On this page

Invariants & Monitors

How to find, encode, and verify the safety properties your system must maintain — regardless of what goes wrong.

What’s an invariant?

A test checks one scenario under one fault: “when X happens, Y should be the result.”

An invariant is stronger: “Y must ALWAYS be true, no matter what happens.” It’s not tied to a specific test — it fires across all scenarios, all faults, all interleavings.

Example: the difference

Test: “When the DB is down, create_order returns 503.”

db_down = fault_assumption("db_down",
    target = api,
    connect = deny("ECONNREFUSED"),
)

fault_scenario("order_db_down",
    scenario = create_order,
    faults = db_down,
    expect = lambda r: assert_eq(r.status, 503),
)

Invariant: “An order confirmed to the user is ALWAYS persisted in the database.”

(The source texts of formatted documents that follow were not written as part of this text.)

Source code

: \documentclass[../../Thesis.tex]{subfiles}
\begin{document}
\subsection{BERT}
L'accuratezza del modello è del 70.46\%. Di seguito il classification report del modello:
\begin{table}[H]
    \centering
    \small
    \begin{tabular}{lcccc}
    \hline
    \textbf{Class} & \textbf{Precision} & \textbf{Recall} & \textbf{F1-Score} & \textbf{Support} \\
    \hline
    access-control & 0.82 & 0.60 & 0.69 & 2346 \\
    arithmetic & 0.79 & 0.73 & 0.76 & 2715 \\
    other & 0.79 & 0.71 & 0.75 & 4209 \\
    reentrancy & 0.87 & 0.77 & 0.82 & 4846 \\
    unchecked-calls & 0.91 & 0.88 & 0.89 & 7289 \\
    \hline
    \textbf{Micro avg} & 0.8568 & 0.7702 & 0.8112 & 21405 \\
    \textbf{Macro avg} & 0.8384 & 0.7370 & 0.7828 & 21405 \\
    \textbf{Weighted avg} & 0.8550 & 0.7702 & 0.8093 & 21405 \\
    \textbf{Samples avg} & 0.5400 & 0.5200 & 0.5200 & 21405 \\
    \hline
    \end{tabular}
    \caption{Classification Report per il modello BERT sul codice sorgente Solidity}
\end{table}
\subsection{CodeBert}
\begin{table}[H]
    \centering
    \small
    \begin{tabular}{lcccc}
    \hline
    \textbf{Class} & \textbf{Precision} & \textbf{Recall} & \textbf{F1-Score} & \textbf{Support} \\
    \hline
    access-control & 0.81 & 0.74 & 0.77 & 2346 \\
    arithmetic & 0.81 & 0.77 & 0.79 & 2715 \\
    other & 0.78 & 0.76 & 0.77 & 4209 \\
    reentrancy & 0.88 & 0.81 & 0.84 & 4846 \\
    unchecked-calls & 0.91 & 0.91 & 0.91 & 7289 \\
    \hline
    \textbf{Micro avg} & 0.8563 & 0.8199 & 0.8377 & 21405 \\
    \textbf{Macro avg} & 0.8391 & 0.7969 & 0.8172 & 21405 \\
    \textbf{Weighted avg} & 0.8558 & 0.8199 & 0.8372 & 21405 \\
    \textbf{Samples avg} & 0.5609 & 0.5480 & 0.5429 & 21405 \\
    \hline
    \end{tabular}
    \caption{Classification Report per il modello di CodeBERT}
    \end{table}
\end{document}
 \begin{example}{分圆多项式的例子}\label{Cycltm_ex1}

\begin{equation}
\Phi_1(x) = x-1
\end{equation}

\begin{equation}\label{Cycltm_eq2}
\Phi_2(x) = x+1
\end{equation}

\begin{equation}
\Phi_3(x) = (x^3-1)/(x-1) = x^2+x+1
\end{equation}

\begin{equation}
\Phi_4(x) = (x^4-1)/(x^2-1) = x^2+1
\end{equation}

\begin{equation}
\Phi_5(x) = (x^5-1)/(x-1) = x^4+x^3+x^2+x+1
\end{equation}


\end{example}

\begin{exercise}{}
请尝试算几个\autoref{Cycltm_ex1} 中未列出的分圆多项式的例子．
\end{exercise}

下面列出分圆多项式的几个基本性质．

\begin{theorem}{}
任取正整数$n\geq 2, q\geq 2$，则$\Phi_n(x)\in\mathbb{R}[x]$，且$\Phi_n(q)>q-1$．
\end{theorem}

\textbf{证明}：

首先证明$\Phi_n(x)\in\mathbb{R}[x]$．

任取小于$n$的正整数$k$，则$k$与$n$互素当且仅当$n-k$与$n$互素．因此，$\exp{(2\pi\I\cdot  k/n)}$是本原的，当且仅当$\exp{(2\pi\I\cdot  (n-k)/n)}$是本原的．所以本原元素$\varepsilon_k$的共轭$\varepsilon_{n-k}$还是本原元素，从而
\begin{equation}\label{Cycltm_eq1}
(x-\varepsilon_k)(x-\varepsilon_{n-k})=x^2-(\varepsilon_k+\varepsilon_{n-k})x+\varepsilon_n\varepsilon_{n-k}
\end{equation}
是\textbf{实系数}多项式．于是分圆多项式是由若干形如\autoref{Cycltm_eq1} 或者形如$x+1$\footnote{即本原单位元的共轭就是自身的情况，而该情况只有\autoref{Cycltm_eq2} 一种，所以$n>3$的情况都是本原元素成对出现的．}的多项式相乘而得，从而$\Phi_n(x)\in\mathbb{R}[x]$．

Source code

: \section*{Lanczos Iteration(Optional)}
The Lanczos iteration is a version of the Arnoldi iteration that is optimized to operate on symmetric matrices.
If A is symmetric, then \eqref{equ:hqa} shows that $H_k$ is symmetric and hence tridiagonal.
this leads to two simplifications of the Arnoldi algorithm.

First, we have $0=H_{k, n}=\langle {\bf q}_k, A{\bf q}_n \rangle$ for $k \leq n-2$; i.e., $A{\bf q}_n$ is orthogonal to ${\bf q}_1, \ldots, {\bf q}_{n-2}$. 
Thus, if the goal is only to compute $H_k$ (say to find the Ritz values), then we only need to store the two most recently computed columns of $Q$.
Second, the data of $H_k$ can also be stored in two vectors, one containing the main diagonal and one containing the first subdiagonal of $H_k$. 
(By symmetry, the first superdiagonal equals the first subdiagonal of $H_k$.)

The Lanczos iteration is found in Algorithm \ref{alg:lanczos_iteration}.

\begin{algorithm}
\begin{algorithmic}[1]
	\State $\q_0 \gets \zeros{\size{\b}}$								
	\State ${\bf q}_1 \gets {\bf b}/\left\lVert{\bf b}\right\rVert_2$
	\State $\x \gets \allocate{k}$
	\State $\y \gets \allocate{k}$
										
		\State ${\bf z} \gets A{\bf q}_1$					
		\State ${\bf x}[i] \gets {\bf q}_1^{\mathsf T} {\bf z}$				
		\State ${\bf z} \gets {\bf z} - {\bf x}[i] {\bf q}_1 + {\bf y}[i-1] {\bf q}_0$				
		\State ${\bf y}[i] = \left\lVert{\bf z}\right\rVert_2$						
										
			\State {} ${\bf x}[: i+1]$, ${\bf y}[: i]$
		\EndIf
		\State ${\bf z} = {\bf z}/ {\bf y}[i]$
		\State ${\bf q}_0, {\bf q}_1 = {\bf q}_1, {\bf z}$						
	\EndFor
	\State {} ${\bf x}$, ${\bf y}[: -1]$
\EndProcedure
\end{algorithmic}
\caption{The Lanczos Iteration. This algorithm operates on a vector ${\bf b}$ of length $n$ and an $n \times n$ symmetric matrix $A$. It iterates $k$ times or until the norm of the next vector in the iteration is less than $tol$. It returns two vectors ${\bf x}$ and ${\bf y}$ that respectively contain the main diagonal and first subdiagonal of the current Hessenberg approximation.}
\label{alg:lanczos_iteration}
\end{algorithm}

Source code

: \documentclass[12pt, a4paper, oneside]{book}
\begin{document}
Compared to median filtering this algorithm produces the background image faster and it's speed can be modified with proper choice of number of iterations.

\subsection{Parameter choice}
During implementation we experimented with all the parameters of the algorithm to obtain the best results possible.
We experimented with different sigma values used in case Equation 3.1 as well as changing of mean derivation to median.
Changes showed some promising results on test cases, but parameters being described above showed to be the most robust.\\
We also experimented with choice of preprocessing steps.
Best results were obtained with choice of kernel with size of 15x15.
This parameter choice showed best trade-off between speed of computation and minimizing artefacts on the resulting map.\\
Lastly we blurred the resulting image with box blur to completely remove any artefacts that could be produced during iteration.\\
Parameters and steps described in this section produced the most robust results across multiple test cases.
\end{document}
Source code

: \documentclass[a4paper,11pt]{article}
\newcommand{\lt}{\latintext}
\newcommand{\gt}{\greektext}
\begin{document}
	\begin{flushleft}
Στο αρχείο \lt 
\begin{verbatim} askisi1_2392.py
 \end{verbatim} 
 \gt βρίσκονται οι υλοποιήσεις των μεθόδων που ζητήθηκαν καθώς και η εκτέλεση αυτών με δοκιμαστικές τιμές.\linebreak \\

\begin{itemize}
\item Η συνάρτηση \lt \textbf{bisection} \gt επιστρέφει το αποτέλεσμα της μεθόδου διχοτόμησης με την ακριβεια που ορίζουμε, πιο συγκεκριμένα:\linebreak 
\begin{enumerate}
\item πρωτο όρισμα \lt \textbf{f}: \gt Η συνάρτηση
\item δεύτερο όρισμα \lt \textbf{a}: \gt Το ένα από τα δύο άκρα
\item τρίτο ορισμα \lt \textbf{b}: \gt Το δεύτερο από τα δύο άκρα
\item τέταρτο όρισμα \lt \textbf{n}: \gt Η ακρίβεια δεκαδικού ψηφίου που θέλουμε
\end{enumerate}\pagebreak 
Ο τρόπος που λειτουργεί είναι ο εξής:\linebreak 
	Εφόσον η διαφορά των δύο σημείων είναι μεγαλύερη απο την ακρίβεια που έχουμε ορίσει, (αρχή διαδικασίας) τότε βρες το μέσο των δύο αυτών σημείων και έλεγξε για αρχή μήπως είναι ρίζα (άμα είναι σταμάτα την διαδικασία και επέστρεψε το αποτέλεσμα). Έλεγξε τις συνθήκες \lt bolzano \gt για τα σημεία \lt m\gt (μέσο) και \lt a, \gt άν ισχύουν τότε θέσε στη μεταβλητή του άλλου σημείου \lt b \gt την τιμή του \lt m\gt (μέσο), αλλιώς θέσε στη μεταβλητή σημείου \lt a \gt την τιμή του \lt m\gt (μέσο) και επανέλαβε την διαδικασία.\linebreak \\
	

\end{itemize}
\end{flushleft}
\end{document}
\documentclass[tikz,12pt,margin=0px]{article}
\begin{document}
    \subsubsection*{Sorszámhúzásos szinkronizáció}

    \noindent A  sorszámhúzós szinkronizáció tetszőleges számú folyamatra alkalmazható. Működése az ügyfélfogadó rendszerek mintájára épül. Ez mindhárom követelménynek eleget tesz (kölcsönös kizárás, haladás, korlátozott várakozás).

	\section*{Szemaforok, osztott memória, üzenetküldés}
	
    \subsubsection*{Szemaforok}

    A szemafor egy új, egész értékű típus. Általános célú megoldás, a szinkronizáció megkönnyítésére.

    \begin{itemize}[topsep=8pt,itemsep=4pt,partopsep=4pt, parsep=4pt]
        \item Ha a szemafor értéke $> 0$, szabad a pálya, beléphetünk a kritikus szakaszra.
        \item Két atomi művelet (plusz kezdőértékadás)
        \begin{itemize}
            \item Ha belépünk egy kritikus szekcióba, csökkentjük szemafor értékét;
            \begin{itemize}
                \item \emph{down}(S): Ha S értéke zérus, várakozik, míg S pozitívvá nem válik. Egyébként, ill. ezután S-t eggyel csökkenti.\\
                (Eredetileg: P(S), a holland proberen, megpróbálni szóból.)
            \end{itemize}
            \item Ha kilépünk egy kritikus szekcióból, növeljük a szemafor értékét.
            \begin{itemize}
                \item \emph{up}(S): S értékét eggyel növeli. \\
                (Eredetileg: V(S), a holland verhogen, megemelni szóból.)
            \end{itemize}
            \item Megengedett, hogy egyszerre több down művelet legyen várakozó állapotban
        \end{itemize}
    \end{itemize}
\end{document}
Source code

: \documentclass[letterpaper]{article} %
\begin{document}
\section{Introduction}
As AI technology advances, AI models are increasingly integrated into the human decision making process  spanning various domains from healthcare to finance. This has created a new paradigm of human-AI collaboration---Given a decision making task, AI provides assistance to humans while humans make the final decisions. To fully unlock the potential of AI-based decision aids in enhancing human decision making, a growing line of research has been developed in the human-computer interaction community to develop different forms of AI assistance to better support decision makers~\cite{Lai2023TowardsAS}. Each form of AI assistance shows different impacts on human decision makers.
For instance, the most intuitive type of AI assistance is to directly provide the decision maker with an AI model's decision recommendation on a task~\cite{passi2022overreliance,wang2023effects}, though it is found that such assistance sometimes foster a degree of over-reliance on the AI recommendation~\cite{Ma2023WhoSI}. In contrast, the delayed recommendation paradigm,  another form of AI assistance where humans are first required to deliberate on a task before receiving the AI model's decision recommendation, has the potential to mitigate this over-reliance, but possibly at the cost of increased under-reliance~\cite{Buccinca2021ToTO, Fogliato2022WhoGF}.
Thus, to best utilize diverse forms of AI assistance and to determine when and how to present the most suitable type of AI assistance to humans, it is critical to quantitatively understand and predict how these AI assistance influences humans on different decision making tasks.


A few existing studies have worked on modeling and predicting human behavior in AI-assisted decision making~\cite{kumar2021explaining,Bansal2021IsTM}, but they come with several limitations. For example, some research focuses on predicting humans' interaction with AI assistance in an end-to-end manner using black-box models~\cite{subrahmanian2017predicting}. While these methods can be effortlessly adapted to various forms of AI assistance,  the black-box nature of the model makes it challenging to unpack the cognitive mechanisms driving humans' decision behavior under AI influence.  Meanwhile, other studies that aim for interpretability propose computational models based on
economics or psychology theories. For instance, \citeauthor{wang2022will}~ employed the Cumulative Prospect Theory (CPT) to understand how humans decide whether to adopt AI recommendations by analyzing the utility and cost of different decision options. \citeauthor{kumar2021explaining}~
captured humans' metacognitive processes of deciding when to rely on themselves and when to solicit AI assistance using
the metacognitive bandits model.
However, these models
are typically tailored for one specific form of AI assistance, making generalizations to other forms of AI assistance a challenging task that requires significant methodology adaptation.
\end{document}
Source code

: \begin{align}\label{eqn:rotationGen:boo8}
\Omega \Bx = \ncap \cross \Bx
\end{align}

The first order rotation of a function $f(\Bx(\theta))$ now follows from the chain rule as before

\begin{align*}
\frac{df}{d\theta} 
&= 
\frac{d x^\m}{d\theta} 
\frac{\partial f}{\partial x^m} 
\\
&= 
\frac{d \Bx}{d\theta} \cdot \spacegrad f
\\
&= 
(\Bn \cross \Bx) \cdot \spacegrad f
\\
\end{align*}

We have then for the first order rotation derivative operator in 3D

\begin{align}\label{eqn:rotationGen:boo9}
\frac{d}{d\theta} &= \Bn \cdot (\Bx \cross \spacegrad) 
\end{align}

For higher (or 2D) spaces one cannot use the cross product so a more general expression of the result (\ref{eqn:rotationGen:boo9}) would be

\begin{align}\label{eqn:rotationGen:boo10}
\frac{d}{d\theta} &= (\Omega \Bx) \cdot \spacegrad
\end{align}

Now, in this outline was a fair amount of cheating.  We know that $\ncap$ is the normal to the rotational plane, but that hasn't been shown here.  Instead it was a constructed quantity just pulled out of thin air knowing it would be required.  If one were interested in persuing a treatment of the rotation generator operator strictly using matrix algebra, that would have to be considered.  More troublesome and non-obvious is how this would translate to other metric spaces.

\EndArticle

def order_confirmed_means_persisted(event):
    if (event["type"] == "stdout" and event["service"] == "api"
            and event.get("status") == "confirmed"
            and event.get("persisted") != "true"):
        fail("order confirmed but not persisted!")

persistence_check = monitor(order_confirmed_means_persisted, service="api")

The test verifies one cell. The invariant catches a bug in ANY cell — including combinations you haven’t written overrides for.

Where invariants live in the domain model

In the domain-centric model, invariants are monitors attached to fault assumptions. They travel with the fault — every scenario that uses the fault assumption gets the invariant automatically:

# Define the invariant once.
persistence_check = monitor(order_confirmed_means_persisted, service="api")

# Attach to fault assumptions where it matters.
db_down = fault_assumption("db_down",
    target = api,
    connect = deny("ECONNREFUSED"),
    monitors = [persistence_check],
)

db_slow = fault_assumption("db_slow",
    target = db,
    write = delay("3s"),
    monitors = [persistence_check],
)

# The matrix gets invariants for free — every cell that uses
# db_down or db_slow runs persistence_check automatically.
fault_matrix(
    scenarios = [create_order, bulk_import, health_check],
    faults = [db_down, db_slow, disk_full],
)

You don’t wire invariants per-test. You wire them per-failure-mode. A new scenario added to the matrix inherits all monitors.

How to find invariants

Ask: “What must never happen?”

For each service, ask: “what would be catastrophic if it happened?”

SystemCatastrophic eventInvariant
E-commerceUser charged, order not createdPayment → order must be atomic
BankingMoney created from nothingSum of all balances = constant
InventoryStock goes negativestock >= 0 always
MessagingDuplicate messages deliveredEach message ID delivered at most once
AuthValid token rejectedAuthenticated user always authorized

Ask: “What must always happen?”

SystemRequired behaviorInvariant
DatabaseCommitted data survives restartWAL write before commit response
APIFailed request leaves no partial stateRollback on error
QueuePublished message eventually deliveredNo message loss
CacheCache consistent with sourceInvalidation after write

Ask: “What ordering must hold?”

SystemRequired orderingInvariant
PaymentsCharge before fulfillPayment event before shipping event
Event sourcingEvent published after DB commitWAL write before Kafka publish
Distributed lockLock acquired before critical sectionLock event before write event

Encoding invariants as monitors

Pattern 1: “This should never happen”

def no_negative_stock(event):
    if (event["type"] == "stdout" and event["service"] == "inventory"
            and event.get("stock") != None):
        stock = int(event["stock"])
        if stock < 0:
            fail("stock went negative: " + str(stock))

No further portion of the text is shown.